Nonfiction, but written as a narrative tale. Topically akin to Leslie Feinberg’s STONE BUTCH BLUES, Daphne Scholinski’s THE LAST TIME I WORE A DRESS; stylistically similar to Jennifer Boylan’s SHE’S
NOT THERE. A different story. Nearly all other “trans” memoirs are by people who feel they were “born in the wrong body.” This one isn’t.
Derek is a girl.
He wasn’t one of the boys as a kid; he admired, befriended, and socialized with the girls and always knew he was one of them, despite being male. That wasn’t always accepted or understood, but he didn’t care: he knew who he was.
Now he’s a teenager and boys, and girls are flirting, and dating and his identity has become a lot more complicated: he’s attracted to the girls. The OTHER girls. The female ones.
GENDERQUEER: A STORY FROM A DIFFERENT CLOSET is a 96,000-word memoir – a coming-of-age (and coming-out) story – set in the 1970s but aimed at today’s gender-questioning world.
Junior high to college, the stage on which Derek’s adolescence and early adulthood take place, is mostly hostile to gay people. Transgender isn’t a word in everyday use yet, and against this backdrop, Derek seeks friends and companions and someone to love in a world that has no name or concept for who he is. Years of painful questioning, vulnerability, and confusion are interspersed with fragile optimism and hope and a willful determination to survive.
In 1980, 20 years before the word “genderqueer” would roll off anyone’s tongues, Derek takes a close look at himself and finally comes out: “I’m a girl, that’s my gender; I’m male, that’s my sex; I’m attracted to females, that’s my orientation.”
Thirty years later, the average liberally tolerant person who knows about “genderqueer” may think-if not necessarily say to our faces- that if there weren’t already a subgroup of people already out there
“doing genderqueer,” we’d never come up with it on our own; that it isn’t a real gender or sexual identity the way that being lesbian or gay, or even trans, is, with real suffering and alienation anchored
in the way, that who we are isn’t what is expected based on our bodies.

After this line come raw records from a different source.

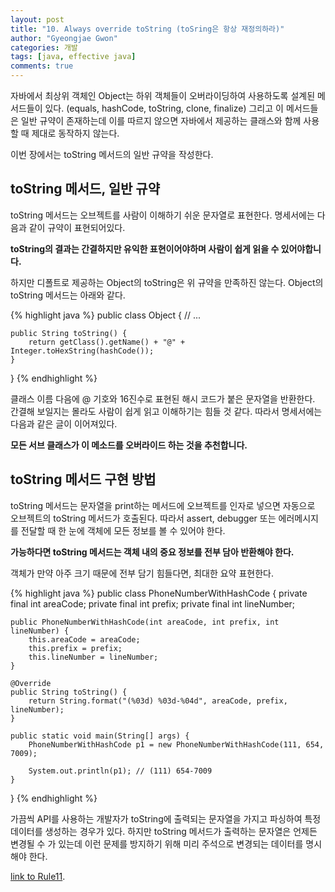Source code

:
```yaml
---
layout: post
title: "10. Always override toString (toSring은 항상 재정의하라)"
author: "Gyeongjae Gwon"
categories: 개발
tags: [java, effective java]
comments: true
---
```



자바에서 최상위 객체인 Object는 하위 객체들이 오버라이딩하여 사용하도록 설계된 메서드들이 있다. (equals, hashCode, toString, clone, finalize)
그리고 이 메서드들은 일반 규약이 존재하는데 이를 따르지 않으면 자바에서 제공하는 클래스와 함께 사용할 때 제대로 동작하지 않는다.

이번 장에서는 toString 메서드의 일반 규약을 작성한다.

## toString 메서드, 일반 규약

toString 메서드는 오브젝트를 사람이 이해하기 쉬운 문자열로 표현한다. 명세서에는 다음과 같이 규약이 표현되어있다.

**toString의 결과는 간결하지만 유익한 표현이어야하며 사람이 쉽게 읽을 수 있어야합니다.**

하지만 디폴트로 제공하는 Object의 toString은 위 규약을 만족하진 않는다. Object의 toString 메서드는 아래와 같다.

{% highlight java %}
public class Object {
	// ...
	
    public String toString() {
        return getClass().getName() + "@" + Integer.toHexString(hashCode());
    }
}
{% endhighlight %}

클래스 이름 다음에 @ 기호와 16진수로 표현된 해시 코드가 붙은 문자열을 반환한다. 간결해 보일지는 몰라도 사람이 쉽게 읽고 이해하기는 힘들 것 같다.
따라서 명세서에는 다음과 같은 글이 이어져있다.

**모든 서브 클래스가 이 메소드를 오버라이드 하는 것을 추천합니다.**



## toString 메서드 구현 방법

toString 메서드는 문자열을 print하는 메서드에 오브젝트를 인자로 넣으면 자동으로 오브젝트의 toString 메서드가 호출된다.
따라서 assert, debugger 또는 에러메시지를 전달할 때 한 눈에 객체에 모든 정보를 볼 수 있어야 한다.

**가능하다면 toString 메서드는 객체 내의 중요 정보를 전부 담아 반환해야 한다.**

객체가 만약 아주 크기 때문에 전부 담기 힘들다면, 최대한 요약 표현한다.

{% highlight java %}
public class PhoneNumberWithHashCode {
	private final int areaCode;
	private final int prefix;
	private final int lineNumber;

	public PhoneNumberWithHashCode(int areaCode, int prefix, int lineNumber) {
		this.areaCode = areaCode;
		this.prefix = prefix;
		this.lineNumber = lineNumber;
	}

	@Override
	public String toString() {
		return String.format("(%03d) %03d-%04d", areaCode, prefix, lineNumber);
	}

	public static void main(String[] args) {
		PhoneNumberWithHashCode p1 = new PhoneNumberWithHashCode(111, 654, 7009);

		System.out.println(p1); // (111) 654-7009
	}
}
{% endhighlight %}

가끔씩 API를 사용하는 개발자가 toString에 출력되는 문자열을 가지고 파싱하여 특정 데이터를 생성하는 경우가 있다.
하지만 toString 메서드가 출력하는 문자열은 언제든 변경될 수 가 있는데 이런 문제를 방지하기 위해 미리 주석으로 변경되는 데이터를 명시해야 한다.

 

[link to Rule11](https://knowjea.github.io/%EA%B0%9C%EB%B0%9C/2018/08/28/rule9-always-override-hashcode-overriding-equals.html).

This is a first-hand story in which genderqueer as a sense of identity is *emergent*, both for the main character Derek and for the reader, for whom it is displayed so they can see for themselves the gradual process of formulating an identity that diverges from that of other people.
GENDERQUEER will be a resource for anyone exploring questions of identity and questioning their own sexuality.
I have to say author Allan D. Hunter did a great job in this memoir novel. It took heart to write this novel and connect the reader to Derek in the way Hunter did. He did a great job of bringing to light a subject matter that isn’t out there as much as it should be. This book is very original, and the voice conveyed through the character really drew me in. Following Derek throughout his life and having him question things, I believe, will connect with a lot of readers and give you a new perspective.